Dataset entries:

§

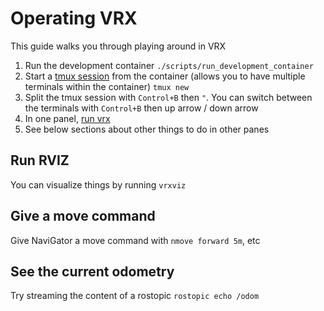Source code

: # Operating VRX
This guide walks you through playing around in VRX

1. Run the development container `./scripts/run_development_container`
1. Start a [tmux session](https://www.hamvocke.com/blog/a-quick-and-easy-guide-to-tmux/) from the container (allows you to have multiple terminals within the container) `tmux new`
1. Split the tmux session with `Control+B` then `"`. You can switch between the terminals with `Control+B` then up arrow / down arrow
1. In one panel, [run vrx](/docs/development/vrx)
1. See below sections about other things to do in other panes

## Run RVIZ
You can visualize things by running `vrxviz`

## Give a move command
Give NaviGator a move command with `nmove forward 5m`, etc

## See the current odometry
Try streaming the content of a rostopic
`rostopic echo /odom`
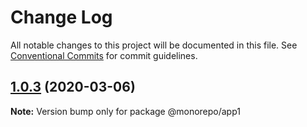 # Change Log

All notable changes to this project will be documented in this file.
See [Conventional Commits](https://conventionalcommits.org) for commit guidelines.

## [1.0.3](https://github.com/alobban/monorepo-lerna/compare/v1.0.2...v1.0.3) (2020-03-06)

**Note:** Version bump only for package @monorepo/app1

§

> **WORK TO BE COMPLETED**: All pictures are to be skipped. Output, word for word, the lines in the data above starting at the line containing "You can visualize" and ending at the line containing "All notable changes".

> **SOLUTION TO THIS TASK**:
You can visualize things by running `vrxviz`

## Give a move command
Give NaviGator a move command with `nmove forward 5m`, etc

## See the current odometry
Try streaming the content of a rostopic
`rostopic echo /odom`
 # Change Log

All notable changes to this project will be documented in this file.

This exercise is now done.